Baby boomer in interviewJob-hunting doesn’t necessarily get easier as you age. In fact, older generations face a unique set of challenges that their younger counterparts don’t. Even if you’re nowhere near ready to retire, hiring managers may be more likely to invest in younger, tech-savvy workers who are willing to accept lower pay. And job-hunting rules have changed significantly in recent years, resulting in a learning curve for anyone who’s more comfortable with the professional world of years past.

That said, Baby Boomers often have a lot to offer that younger generations can’t, including extensive experience, management and mentoring skills, and the ability to stay calm and confident in a crisis. By marketing yourself effectively, you can ensure that your resume stands out from the heap, and that you can continue your career path until you—and no one else but you—decide that it’s time to retire.

Reassess your resume. Surprisingly, this is often where Boomers are surpassed by younger workers who’ve been trained in modern resume-writing techniques. A few things to consider:

  • Your resume is not a journal. You don’t need to tell your life story through your resume, but instead focus on the position you’re after and make sure to highlight the skills and experience relevant to that role.
  • Leave off the outdated objective statement, and instead lead with a three- to five-point summary of your strongest qualifications.
  • Try to avoid going back further than 10 or 15 years in your resume. You can cover your more extensive history in the interview, if the hiring manager is interested.
  • Focus on accomplishments and results rather than a bullet list of your skills.
  • If you’re applying for a job for which you’re overqualified, consider downplaying your title. For example, Senior Vice President of Sales could become Business Development Director or Sales Executive.
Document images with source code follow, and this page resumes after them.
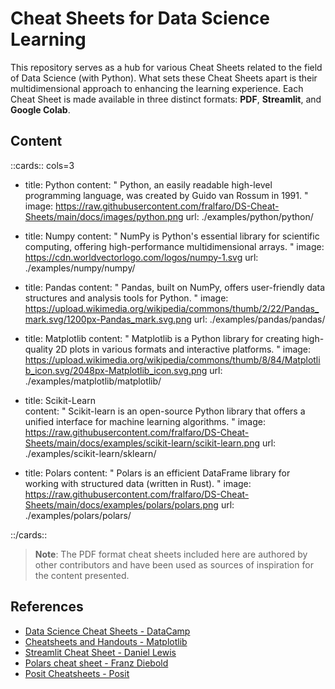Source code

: # Cheat Sheets for Data Science Learning

This repository serves as a hub for various Cheat Sheets related to 
the field of Data Science (with Python). What sets these Cheat Sheets apart is their 
multidimensional approach to enhancing the learning experience. 
Each Cheat Sheet is made available in three distinct formats: **PDF**, **Streamlit**, and **Google Colab**.

## Content

::cards:: cols=3

- title: Python
  content: "
  Python, an easily readable high-level programming language, was created by Guido van Rossum in 1991.
  "
  image: https://raw.githubusercontent.com/fralfaro/DS-Cheat-Sheets/main/docs/images/python.png
  url: ./examples/python/python/

- title: Numpy
  content: "
  NumPy is Python's essential library for scientific computing, 
  offering high-performance multidimensional arrays.
  "
  image: https://cdn.worldvectorlogo.com/logos/numpy-1.svg
  url: ./examples/numpy/numpy/

- title: Pandas
  content: "
  Pandas, built on NumPy, offers user-friendly data structures and analysis tools for Python.
  "
  image: https://upload.wikimedia.org/wikipedia/commons/thumb/2/22/Pandas_mark.svg/1200px-Pandas_mark.svg.png
  url: ./examples/pandas/pandas/

- title: Matplotlib
  content: "
  Matplotlib is a Python library for creating high-quality 2D plots in various formats and interactive platforms.
  "
  image: https://upload.wikimedia.org/wikipedia/commons/thumb/8/84/Matplotlib_icon.svg/2048px-Matplotlib_icon.svg.png
  url: ./examples/matplotlib/matplotlib/

- title: Scikit-Learn	
  content: "
  Scikit-learn is an open-source Python library that offers a unified interface for machine learning algorithms.
  "
  image: https://raw.githubusercontent.com/fralfaro/DS-Cheat-Sheets/main/docs/examples/scikit-learn/scikit-learn.png
  url: ./examples/scikit-learn/sklearn/

- title: Polars
  content: "
  Polars is an efficient DataFrame library for working with structured data (written in Rust).
  "
  image: https://raw.githubusercontent.com/fralfaro/DS-Cheat-Sheets/main/docs/examples/polars/polars.png
  url: ./examples/polars/polars/

::/cards::

> **Note**: The PDF format cheat sheets included here are authored by other contributors and have been used as sources of inspiration for the content presented.

## References

* [Data Science Cheat Sheets - DataCamp](https://www.datacamp.com/cheat-sheet)
* [Cheatsheets and Handouts - Matplotlib](https://matplotlib.org/cheatsheets/)
* [Streamlit Cheat Sheet - Daniel Lewis](https://github.com/daniellewisDL/streamlit-cheat-sheet)
* [Polars cheat sheet - Franz Diebold](https://github.com/FranzDiebold/polars-cheat-sheet)
* [Posit Cheatsheets - Posit](https://rstudio.github.io/cheatsheets/)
Use your network. After being in the workforce for so many years, you’ve undoubtedly built up a solid network of professional contacts. Use this to your advantage. Start by making a list of target companies you’d like to work for, find the names of hiring managers, then send an introductory email letting them know of your interest. Maybe invite them to lunch so you can discuss any future openings and where you might fit in. With any luck, you’ll be able to find out about a position before it’s even posted. The ultimate goal is to be ahead of the competition.

Don’t get stuck in your ways. Disprove the tired old saying, “You can’t teach an old dog new tricks.” It’s important for Boomers to accept changes and show that they can be flexible. A valuable employee of any age will always be willing to learn new skills. Show your commitment to innovation by researching the latest news in your industry and becoming an expert. Let the potential employer know you’re up for a challenge and show that you love to try new things.

Dress the part. Baby Boomers arguably appreciate appropriate work wear more than younger generations that are accustomed to casual dress codes. But this isn’t always about ironing your shirt properly or investing in a good suit. A poorly chosen outfit or hairstyle could make you seem old-fashioned or out-of-touch. If it’s been years since your last image update, consider investing in a minor makeover to communicate that you are youthful, energetic, and confident.

Recognize that you may need to take a step back. Sometimes, you need to be willing to take a step back in order to learn new things. You have years of experience, but if you want to try a new role and acquire new skills, you may have to accept a slight decrease in salary and/or responsibility.

Adjust your attitude. There’s a good chance that the person interviewing you may be young enough to be your child. You may get the sense that they’re not respectful or appreciative of your past accomplishments, regardless of whether or not they’re relevant to the role. Rather than go into the interview with an attitude of entitlement, show your interviewer the same respect that you hope to receive—regardless of age.